The delivery workflow

Seven phases,
seven gates.

Each phase asks one question and ends with a gate. You don't advance until the gate is green. Phases 4–6 are a loop, not a line.

1

Discovery & Scoping

› What does the client actually want, and how will we know we delivered?
  • Problem in one sentence: "<user> wants to <do X> so that <outcome>."
  • Collect 5–10 example input → ideal-output pairs. These become your eval set.
  • Write down what's out of scope. Agree a measurable success criterion + constraints (budget, latency, languages, privacy).
Gate: one-page scope + example I/O pairs exist. Can't write the examples? You don't understand the problem yet.
2

Data & Knowledge

› Is there knowledge the model needs that it wasn't trained on?
  • Inventory sources: docs, FAQs, tickets, a DB, an API, or nothing.
  • Tag each stable (policies, manuals) vs live (stock, prices, order status).
  • Check quality (accurate, current, one language, machine-readable) and estimate volume.
Gate: you know exactly which knowledge the answer depends on, and where it lives. This decides Phase 3.
3

Approach — prompt, RAG, or fine-tune

› How does the needed knowledge get to the model?
  • Use the decision tree on the LLM selection page.
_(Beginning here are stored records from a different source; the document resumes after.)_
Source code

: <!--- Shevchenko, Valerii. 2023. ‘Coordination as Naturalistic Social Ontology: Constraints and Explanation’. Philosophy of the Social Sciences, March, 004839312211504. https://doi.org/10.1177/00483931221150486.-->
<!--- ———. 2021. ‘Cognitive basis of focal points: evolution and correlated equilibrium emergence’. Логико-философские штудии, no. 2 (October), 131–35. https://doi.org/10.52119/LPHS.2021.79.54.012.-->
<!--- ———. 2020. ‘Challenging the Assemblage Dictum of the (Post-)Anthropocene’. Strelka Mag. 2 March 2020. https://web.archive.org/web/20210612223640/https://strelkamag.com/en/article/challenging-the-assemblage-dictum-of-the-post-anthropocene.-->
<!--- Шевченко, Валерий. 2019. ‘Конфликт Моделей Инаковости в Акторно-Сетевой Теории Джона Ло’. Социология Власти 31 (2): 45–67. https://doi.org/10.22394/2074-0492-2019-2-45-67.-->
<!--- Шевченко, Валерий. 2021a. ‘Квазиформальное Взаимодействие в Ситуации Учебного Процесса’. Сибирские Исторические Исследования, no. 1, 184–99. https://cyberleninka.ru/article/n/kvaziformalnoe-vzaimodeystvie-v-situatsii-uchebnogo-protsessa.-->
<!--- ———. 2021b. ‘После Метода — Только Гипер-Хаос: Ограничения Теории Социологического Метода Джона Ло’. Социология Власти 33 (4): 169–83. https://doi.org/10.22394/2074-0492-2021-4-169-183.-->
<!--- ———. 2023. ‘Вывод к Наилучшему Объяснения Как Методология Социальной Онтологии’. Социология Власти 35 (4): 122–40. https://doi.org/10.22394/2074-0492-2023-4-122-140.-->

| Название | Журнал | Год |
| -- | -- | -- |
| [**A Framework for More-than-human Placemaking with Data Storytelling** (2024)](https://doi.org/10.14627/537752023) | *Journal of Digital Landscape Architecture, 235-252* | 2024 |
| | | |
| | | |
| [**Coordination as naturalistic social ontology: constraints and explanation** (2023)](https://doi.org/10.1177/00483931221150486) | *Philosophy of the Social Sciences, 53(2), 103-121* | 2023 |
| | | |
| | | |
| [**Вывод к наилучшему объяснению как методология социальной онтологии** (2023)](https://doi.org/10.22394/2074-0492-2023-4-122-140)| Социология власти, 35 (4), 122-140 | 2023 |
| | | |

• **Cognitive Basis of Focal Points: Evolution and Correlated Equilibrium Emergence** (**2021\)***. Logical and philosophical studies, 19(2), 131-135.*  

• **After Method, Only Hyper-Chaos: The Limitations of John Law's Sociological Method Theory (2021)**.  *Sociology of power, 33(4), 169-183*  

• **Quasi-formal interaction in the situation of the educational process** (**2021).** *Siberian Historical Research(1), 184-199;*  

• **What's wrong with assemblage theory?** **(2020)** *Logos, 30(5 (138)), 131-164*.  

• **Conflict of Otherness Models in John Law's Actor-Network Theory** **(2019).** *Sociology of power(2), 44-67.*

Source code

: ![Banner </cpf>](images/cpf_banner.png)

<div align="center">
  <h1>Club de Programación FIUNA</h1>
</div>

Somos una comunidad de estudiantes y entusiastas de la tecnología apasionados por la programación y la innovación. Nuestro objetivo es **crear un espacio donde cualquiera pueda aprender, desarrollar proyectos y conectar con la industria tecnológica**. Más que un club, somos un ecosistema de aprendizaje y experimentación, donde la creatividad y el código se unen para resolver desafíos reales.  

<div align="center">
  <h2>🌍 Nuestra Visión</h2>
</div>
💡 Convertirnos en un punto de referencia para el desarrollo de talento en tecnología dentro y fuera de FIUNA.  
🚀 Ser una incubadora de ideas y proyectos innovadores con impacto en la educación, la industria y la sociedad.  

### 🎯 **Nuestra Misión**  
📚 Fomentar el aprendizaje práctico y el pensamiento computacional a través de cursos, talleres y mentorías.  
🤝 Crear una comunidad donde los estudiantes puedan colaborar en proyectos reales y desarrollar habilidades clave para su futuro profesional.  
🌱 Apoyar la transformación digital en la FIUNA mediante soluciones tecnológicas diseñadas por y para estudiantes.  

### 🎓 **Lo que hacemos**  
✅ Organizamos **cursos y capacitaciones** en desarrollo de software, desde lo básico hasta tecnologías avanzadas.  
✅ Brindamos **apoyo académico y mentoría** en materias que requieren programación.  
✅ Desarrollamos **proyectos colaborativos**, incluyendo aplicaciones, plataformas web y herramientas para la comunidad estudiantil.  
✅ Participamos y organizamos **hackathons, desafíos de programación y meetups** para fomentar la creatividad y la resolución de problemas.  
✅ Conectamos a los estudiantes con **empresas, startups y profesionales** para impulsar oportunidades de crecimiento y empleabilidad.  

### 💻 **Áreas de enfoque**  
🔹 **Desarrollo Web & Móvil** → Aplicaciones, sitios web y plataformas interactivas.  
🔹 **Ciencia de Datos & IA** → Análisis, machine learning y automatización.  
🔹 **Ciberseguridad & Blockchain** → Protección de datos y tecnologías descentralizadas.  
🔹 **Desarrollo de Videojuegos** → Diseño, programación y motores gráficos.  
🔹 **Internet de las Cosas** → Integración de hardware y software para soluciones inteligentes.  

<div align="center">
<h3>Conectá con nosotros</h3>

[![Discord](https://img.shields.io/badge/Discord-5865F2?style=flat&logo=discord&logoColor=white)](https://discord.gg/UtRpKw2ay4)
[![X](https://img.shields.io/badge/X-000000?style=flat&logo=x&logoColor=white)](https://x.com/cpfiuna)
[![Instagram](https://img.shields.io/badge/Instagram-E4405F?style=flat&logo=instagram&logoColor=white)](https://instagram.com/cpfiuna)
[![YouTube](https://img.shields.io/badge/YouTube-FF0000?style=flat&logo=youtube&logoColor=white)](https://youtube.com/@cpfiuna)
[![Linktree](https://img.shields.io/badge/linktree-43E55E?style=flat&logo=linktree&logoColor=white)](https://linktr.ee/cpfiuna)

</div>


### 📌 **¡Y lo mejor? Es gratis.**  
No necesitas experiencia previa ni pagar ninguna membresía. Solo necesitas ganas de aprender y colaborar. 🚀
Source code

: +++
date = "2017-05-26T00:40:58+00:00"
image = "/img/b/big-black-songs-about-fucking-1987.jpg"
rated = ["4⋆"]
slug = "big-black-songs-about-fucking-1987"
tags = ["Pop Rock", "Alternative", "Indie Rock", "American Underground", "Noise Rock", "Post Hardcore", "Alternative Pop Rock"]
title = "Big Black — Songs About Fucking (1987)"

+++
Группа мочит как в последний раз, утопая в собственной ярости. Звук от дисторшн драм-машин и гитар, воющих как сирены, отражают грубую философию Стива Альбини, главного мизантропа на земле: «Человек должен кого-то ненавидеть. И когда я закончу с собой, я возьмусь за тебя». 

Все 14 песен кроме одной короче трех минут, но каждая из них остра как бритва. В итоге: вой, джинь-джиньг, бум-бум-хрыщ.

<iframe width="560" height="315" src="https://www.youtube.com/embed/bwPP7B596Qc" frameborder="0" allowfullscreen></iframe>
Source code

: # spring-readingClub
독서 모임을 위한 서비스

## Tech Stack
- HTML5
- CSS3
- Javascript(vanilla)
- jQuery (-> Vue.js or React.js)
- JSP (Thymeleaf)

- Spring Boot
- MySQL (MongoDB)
Default bias: prompt < long-context < RAG < fine-tune.
Gate: the approach is written down with its reason.
4

Model Selection

› Which is the cheapest model that passes the eval?
  • Default to the Claude family; start at the cheapest tier and climb only if forced.
  • Route just the hard step to a stronger model before upgrading everything.
  • Use a stronger model as the eval judge than the one you ship.
Gate: a model is chosen because the eval passed at that tier — not because it felt safe. Full detail on the LLM selection page.
5

Build the thin slice

› What's the smallest end-to-end version that handles one real example?
  • Wire the whole pipeline for ONE input: input → (retrieve) → prompt → model → output.
  • Add guardrails early: refuse / "I don't know" when the answer isn't in the KB; never invent facts, prices, or actions.
  • Keep prompts in version control.
Gate: one real example flows end to end and produces a sane, grounded answer.
6

Evaluation

› How do we prove it works — to ourselves and the client?
  • Turn Phase-1 examples into a golden set (input + ideal answer).
  • Score automatically: keyword/exact checks + an LLM-judge (correctness + groundedness: every claim supported by retrieved context).
  • Track a scorecard; watch cost & latency alongside quality — all three are the product.
Gate: a scorecard exists and meets the Phase-1 success criterion. No green eval, no launch.
7

Deploy, Monitor & Hand-off

› Is it live, watched, and maintainable by someone other than its author?
  • Ship behind the smallest surface that works (CLI, internal API, webhook, widget).
  • Log every request: input, retrieved context, output, model, tokens, cost, latency. Add a feedback signal.
  • Set a budget alarm. Write a one-page runbook. Schedule re-eval — knowledge bases rot.
Gate: in production, logged, budget-alarmed, documented enough to hand over.

The loop

Phases 4–6 are a loop, not a line: pick a model → build → eval → (too weak? climb a tier or add RAG; too expensive? drop a tier or shrink the prompt) → eval again. You exit when the eval is green and the cost fits the budget. That loop is the whole job.